De la verdadera e inmodificable Historia de España, forman parte la despedida de D. Amadeo de Saboya que debería estar de texto en los colegios, la renuncia de D. Alfonso XIII y el testamento del Generalísimo, del que dijo Fernández-Miranda que era “impresionante, pero no sorprendente, porque en él está todo Franco”: Católico, incluso ejemplar, como reconocieron altísimas jerarquías de la Iglesia y obsesionado por hacer una España unida, grande y libre, sus peticiones a los españoles en los umbrales de su muerte son bien precisas: Perseverancia en la unidad y en la paz, afecto y lealtad al futuro Rey, para quien pide la misma colaboración que ha tenido él, deposición de miras personales frente a los supremos intereses de la Patria y del pueblo español, insistencia en que el primordial objetivo sea alcanzar la justicia social y la cultura para todos los hombres de España y mantener la unidad de sus tierras, exaltando la rica multiplicidad de sus regiones como fuente de la fortaleza de la unidad de la Patria. En poco más de veinte líneas, hay cuatro apelaciones a la unidad de España…
Vuelvo a algo que escribí en 1981: “No son estos días de especial optimismo. Por todas partes surgen amenazas para la convivencia democrática, motivos para el desencanto y riesgos de que se repitan errores que todos conocemos. Por eso hay que olvidar querellas viejas y dejar de enzarzarse en polémicas acerca del ayer para construir juntos el futuro. Pero ese futuro no será estable si se siguen confundiendo intencionadamente las cosas y en una mezcla equívoca de medios y fines se siguen despreciando valores muy arraigados en grandes sectores de la sociedad española, con el falso pretexto de que tuvieron vigencia durante el otro Régimen. Son los procedimientos de defenderlos y no los valores que se defienden los que definen a una democracia verdadera. Si la clase política actual piensa que democracia es hacer y decir todo lo contrario de lo que se hizo y se dijo hasta el 20 de noviembre de 1975, pronto estará en condiciones de comprobar su equivocación. Y esa equivocación nos va a perjudicar a todos”.

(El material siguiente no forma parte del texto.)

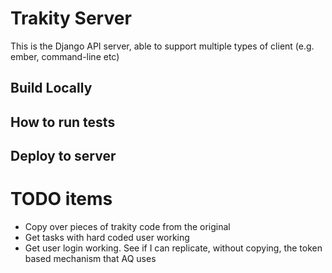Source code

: # Trakity Server
This is the Django API server, able to support multiple types of client (e.g. ember, command-line etc)

## Build Locally

## How to run tests

## Deploy to server

# TODO items
* Copy over pieces of trakity code from the original
* Get tasks with hard coded user working
* Get user login working. See if I can replicate, without copying, the token based mechanism that AQ uses

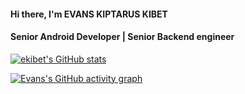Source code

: #### Hi there, I'm EVANS KIPTARUS KIBET

#### Senior Android Developer | Senior Backend engineer

[![ekibet's GitHub stats](https://github-readme-stats.vercel.app/api?username=e-kibet&show_icons=true&theme=radical&count_private=true)](https://github.com/e-kibet) 


[![Evans's GitHub activity graph](https://activity-graph.herokuapp.com/graph?username=e-kibet&&theme=radical)](https://github.com/e-kibet)

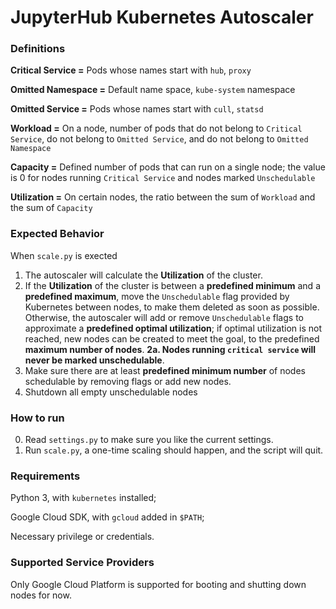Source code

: JupyterHub Kubernetes Autoscaler
===================================

### Definitions

**Critical Service =** Pods whose names start with `hub`, `proxy`

**Omitted Namespace =** Default name space, `kube-system` namespace

**Omitted Service =** Pods whose names start with `cull`, `statsd`

**Workload =**  On a node, number of pods that do not belong to `Critical Service`, do not belong to `Omitted Service`, and do not belong to `Omitted Namespace`

**Capacity =** Defined number of pods that can run on a single node; the value is 0 for nodes running `Critical Service` and nodes marked `Unschedulable`

**Utilization =** On certain nodes, the ratio between the sum of `Workload` and the sum of `Capacity`

### Expected Behavior

When `scale.py` is exected

1. The autoscaler will calculate the **Utilization** of the cluster.
2. If the **Utilization** of the cluster is between a **predefined minimum** and a **predefined maximum**, move the `Unschedulable` flag provided by Kubernetes between nodes, to make them deleted as soon as possible. Otherwise, the autoscaler will add or remove `Unschedulable` flags to approximate a **predefined optimal utilization**; if optimal utilization is not reached, new nodes can be created to meet the goal, to the predefined **maximum number of nodes**.
**2a. Nodes running `critical service` will never be marked unschedulable**.
3. Make sure there are at least **predefined minimum number** of nodes schedulable by removing flags or add new nodes.
4. Shutdown all empty unschedulable nodes

### How to run

0. Read `settings.py` to make sure you like the current settings.
1. Run `scale.py`, a one-time scaling should happen, and the script will quit.

### Requirements

Python 3, with `kubernetes` installed;

Google Cloud SDK, with `gcloud` added in `$PATH`;

Necessary privilege or credentials.

### Supported Service Providers

Only Google Cloud Platform is supported for booting and shutting down nodes for now.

Repito que esto lo dije en 1981. Siento de veras que todo ello esté hoy todavía más claro que entonces y que los demócratas que tenemos respeto por la figura del estadista Francisco Franco tengamos que resultar políticamente incorrectos, no ya para sus irreconciliables enemigos sino también para quienes pretenden que les respaldemos con nuestros votos.